Toronto City Councillor for Ward 5
- In office 1988–1994
- Preceded by: Dale Martin
- Succeeded by: Dan Leckie

Personal details
- Born: 1938 (age 87–88) Toronto, Ontario, Canada

= Elizabeth Amer =

Canadian politician

Elizabeth Amer (born 1938) is a Canadian politician who served on Toronto City Council as councillor for Ward 5 from 1988 to 1994.

==Background==

Born in Toronto, Ontario, she is the daughter of Margaret Coleman, a "den mother" to the city's arts scene who had played a key role in the establishment of Coach House Books, and the sister of poet Victor Coleman. She had originally been drawn to life on the Toronto Islands through visiting her grandparents, who lived on Ward's Island; Amer moved in with her grandmother after completing high school, and later inherited the house after her mother's death.

She was an editor of a local Toronto Island community newspaper, The Goose and Duck, in the early 1970s. She attained citywide prominence in 1980 as an advocate for residents of the Toronto Islands when the Metropolitan Toronto Council of that era attempted to evict them on the grounds that the islands were zoned as parkland. Her activism successfully staved off the eviction, and eventually led to the passage of new provincial legislation in 1993 to protect the homes on the islands by granting the residents 99-year leases on their properties.

She remained an outspoken activist for the rights of island residents through the 1980s, including as spokesperson for the island's residents association.

==Political career==
She ran in the 1988 Toronto municipal election, winning a seat as the councillor for Ward 5 over challenger Peter Maloney, although Maloney claimed during the campaign that Amer's endorsement by the Metro New Democratic Party meant that he felt like he was really running against Jack Layton. During the election campaign, she spoke out against a common practice whereby wealthy lawyers and developers, whose offices were largely located in Ward 5, were effectively able to gain a double vote in both Ward 5 and their home wards by listing their office as a secondary residence.

She was one of six councillors, alongside Layton, Barbara Hall, Kay Gardner, Nadine Nowlan and Tom Jakobek, appointed to the new executive committee after the election.

In one of her first significant acts on council, she opposed a waterfront condominium project whose developer had appealed to the Ontario Municipal Board for a bypass of the city's approval process. In 1989, she brokered a compromise that approved an expansion proposal at the Art Gallery of Ontario, by allowing the renovation to proceed in exchange for the gallery dropping its controversial request to have much of Grange Park converted into a parking lot.

In 1990, Amer was one of five councillors, alongside Layton, Nowlan, Howard Levine and Marilyn Churley, who opposed a Toronto city council resolution supporting a bid by the City of Toronto for the 1996 Olympic Games. Also in 1990, she served on the Festival of Festivals jury for the Best Canadian Film, alongside Robert Daudelin, Monika Treut, Patricia Gruben and Jay Switzer.

She was reelected to a second term on council in the 1991 Toronto municipal election. In early 1992, mayor June Rowlands appointed Amer, alongside Hall, Jakobek and Betty Disero, to a committee tasked to negotiate over the redevelopment of the railway lands near the SkyDome.

Amer was on the Toronto Mayor's Committee on Aging in 1993. In the same year she advocated for improvements to the Martin Goodman Trail after people reported problems with an apartment building whose front door opened directly onto the trail, and was one of seven councillors who voted against renaming a portion of Peter Street to Blue Jays Way.

In 1993 Amer co-authored the book Taking Action: Working Together for Positive Change in Your Community, a grassroots organizing guide.

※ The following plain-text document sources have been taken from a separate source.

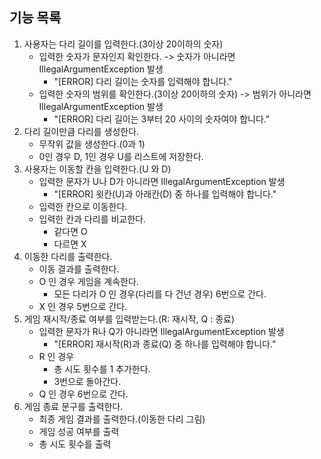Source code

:## 기능 목록

1. 사용자는 다리 길이를 입력한다.(3이상 20이하의 숫자)
   - 입력한 숫자가 문자인지 확인한다. -> 숫자가 아니라면 IllegalArgumentException 발생
     - "[ERROR] 다리 길이는 숫자를 입력해야 합니다."
   - 입력한 숫자의 범위를 확인한다.(3이상 20이하의 숫자) -> 범위가 아니라면 IllegalArgumentException 발생
     - "[ERROR] 다리 길이는 3부터 20 사이의 숫자여야 합니다."
2. 다리 길이만큼 다리를 생성한다.
   - 무작위 값을 생성한다.(0과 1)
   - 0인 경우 D, 1인 경우 U를 리스트에 저장한다.
3. 사용자는 이동할 칸을 입력한다.(U 와 D)
   - 입력한 문자가 U나 D가 아니라면 IllegalArgumentException 발생
     - "[ERROR] 윗칸(U)과 아래칸(D) 중 하나를 입력해야 합니다."
   - 입력한 칸으로 이동한다.
   - 입력한 칸과 다리를 비교한다.
     - 같다면 O
     - 다르면 X
4. 이동한 다리를 출력한다.
   - 이동 결과를 출력한다.
   - O 인 경우 게임을 계속한다.
     - 모든 다리가 O 인 경우(다리를 다 건넌 경우) 6번으로 간다.
   - X 인 경우 5번으로 간다.
5. 게임 재시작/종료 여부를 입력받는다.(R: 재시작, Q : 종료)
   - 입력한 문자가 R나 Q가 아니라면 IllegalArgumentException 발생
     - "[ERROR] 재시작(R)과 종료(Q) 중 하나를 입력해야 합니다."
   - R 인 경우
     - 총 시도 횟수를 1 추가한다.
     - 3번으로 돌아간다.
   - Q 인 경우 6번으로 간다.
6. 게임 종료 문구를 출력한다.
   - 최종 게임 결과를 출력한다.(이동한 다리 그림)
   - 게임 성공 여부를 출력
   - 총 시도 횟수를 출력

She did not run for re-election in the 1994 Toronto municipal election; she alleged that she was pushed out by the NDP establishment, although according to Olivia Chow the NDP merely declined to block Lee Zaslofsky from challenging Amer for the nomination. She was succeeded by Dan Leckie, while Zaslofsky ran to succeed Dale Martin in Ward 6 instead of challenging Leckie, and himself lost to Chow.

==Post-political life==
She was appointed to the board of the Ontario College of Pharmacists by the government of Bob Rae in 1995.

She was subsequently founding president of Friends of the Toronto Public Library. In his book Witness to a City, later Toronto mayor David Miller also credited Amer as one of the driving forces behind the creation of the Toronto Public Library's Lillian H. Smith branch in 1995.

Her prominence as an activist was renewed in the early 2000s when provincial environment minister Chris Stockwell compared island residents to squatters, and argued that the prior legislation protecting their rights should be overturned so that the residents could be evicted to turn the island into parkland. The provincial government again backed off of the threat.

As of 2023, Amer still lived on the Toronto Islands.